- What is required -
Your task is to output the listing exactly, leaving every image out.
Supplied entries START
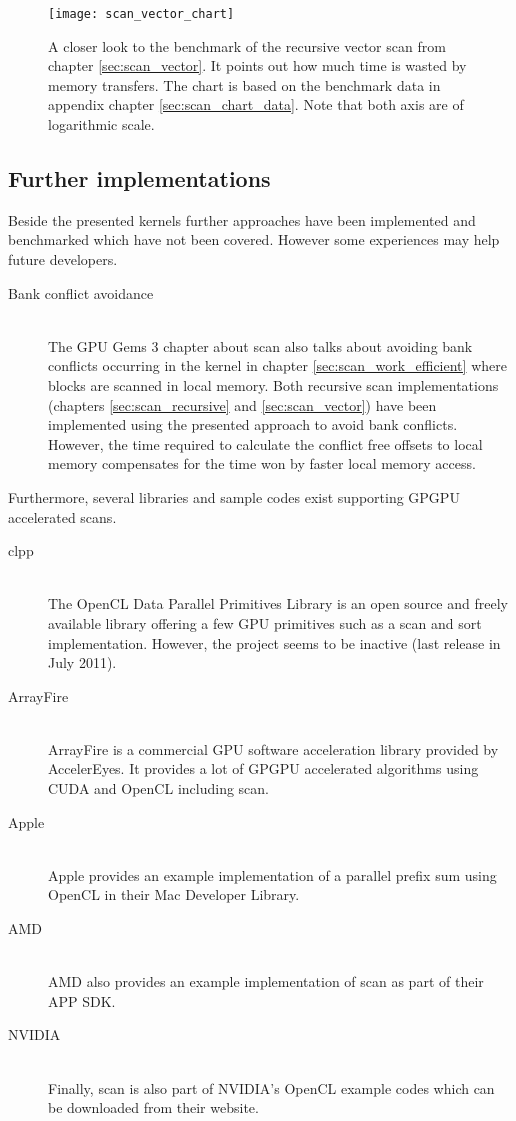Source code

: \begin{figure}
\centering
\texttt{[image: scan\_vector\_chart]}
\caption{A closer look to the benchmark of the recursive vector scan from chapter \ref{sec:scan_vector}. It points out how much time is wasted by memory transfers. The chart is based on the benchmark data in appendix chapter \ref{sec:scan_chart_data}. Note that both axis are of logarithmic scale. }
\label{fig:scan_mem_transfer_chart}
\end{figure}

\subsection{Further implementations}
Beside the presented kernels further approaches have been implemented and benchmarked which have not been covered. However some experiences may help future developers.

\begin{description}
	\item[Bank conflict avoidance] \hfill \\
	The GPU Gems 3 chapter about scan \cite{gpu_gems_3_chapter_39} also talks about avoiding bank conflicts occurring in the kernel in chapter \ref{sec:scan_work_efficient} where blocks are scanned in local memory. Both recursive scan implementations (chapters \ref{sec:scan_recursive} and \ref{sec:scan_vector}) have been implemented using the presented approach to avoid bank conflicts. However, the time required to calculate the conflict free offsets to local memory compensates for the time won by faster local memory access.
\end{description}

Furthermore, several libraries and sample codes exist supporting GPGPU accelerated scans.

\begin{description}
   \item[clpp \cite{clpp}] \hfill \\
   The OpenCL Data Parallel Primitives Library is an open source and freely available library offering a few GPU primitives such as a scan and sort implementation. However, the project seems to be inactive (last release in July 2011).
   \item[ArrayFire \cite{arrayfire}] \hfill \\
   ArrayFire is a commercial GPU software acceleration library provided by AccelerEyes. It provides a lot of GPGPU accelerated algorithms using CUDA and OpenCL including scan.
   \item[Apple \cite{apple_scan}] \hfill \\
   Apple provides an example implementation of a parallel prefix sum using OpenCL in their Mac Developer Library.
   \item[AMD \cite{amd_app_sdk}] \hfill \\
   AMD also provides an example implementation of scan as part of their APP SDK.
   \item[NVIDIA \cite{nvidia_opencl_samples}] \hfill \\
   Finally, scan is also part of NVIDIA's OpenCL example codes which can be downloaded from their website.
\end{description}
Supplied entries END
- Result of this exercise -
Source code

: \begin{figure}
\centering
\texttt{[image: scan\_vector\_chart]}
\caption{A closer look to the benchmark of the recursive vector scan from chapter \ref{sec:scan_vector}. It points out how much time is wasted by memory transfers. The chart is based on the benchmark data in appendix chapter \ref{sec:scan_chart_data}. Note that both axis are of logarithmic scale. }
\label{fig:scan_mem_transfer_chart}
\end{figure}

\subsection{Further implementations}
Beside the presented kernels further approaches have been implemented and benchmarked which have not been covered. However some experiences may help future developers.

\begin{description}
	\item[Bank conflict avoidance] \hfill \\
	The GPU Gems 3 chapter about scan \cite{gpu_gems_3_chapter_39} also talks about avoiding bank conflicts occurring in the kernel in chapter \ref{sec:scan_work_efficient} where blocks are scanned in local memory. Both recursive scan implementations (chapters \ref{sec:scan_recursive} and \ref{sec:scan_vector}) have been implemented using the presented approach to avoid bank conflicts. However, the time required to calculate the conflict free offsets to local memory compensates for the time won by faster local memory access.
\end{description}

Furthermore, several libraries and sample codes exist supporting GPGPU accelerated scans.

\begin{description}
   \item[clpp \cite{clpp}] \hfill \\
   The OpenCL Data Parallel Primitives Library is an open source and freely available library offering a few GPU primitives such as a scan and sort implementation. However, the project seems to be inactive (last release in July 2011).
   \item[ArrayFire \cite{arrayfire}] \hfill \\
   ArrayFire is a commercial GPU software acceleration library provided by AccelerEyes. It provides a lot of GPGPU accelerated algorithms using CUDA and OpenCL including scan.
   \item[Apple \cite{apple_scan}] \hfill \\
   Apple provides an example implementation of a parallel prefix sum using OpenCL in their Mac Developer Library.
   \item[AMD \cite{amd_app_sdk}] \hfill \\
   AMD also provides an example implementation of scan as part of their APP SDK.
   \item[NVIDIA \cite{nvidia_opencl_samples}] \hfill \\
   Finally, scan is also part of NVIDIA's OpenCL example codes which can be downloaded from their website.
\end{description}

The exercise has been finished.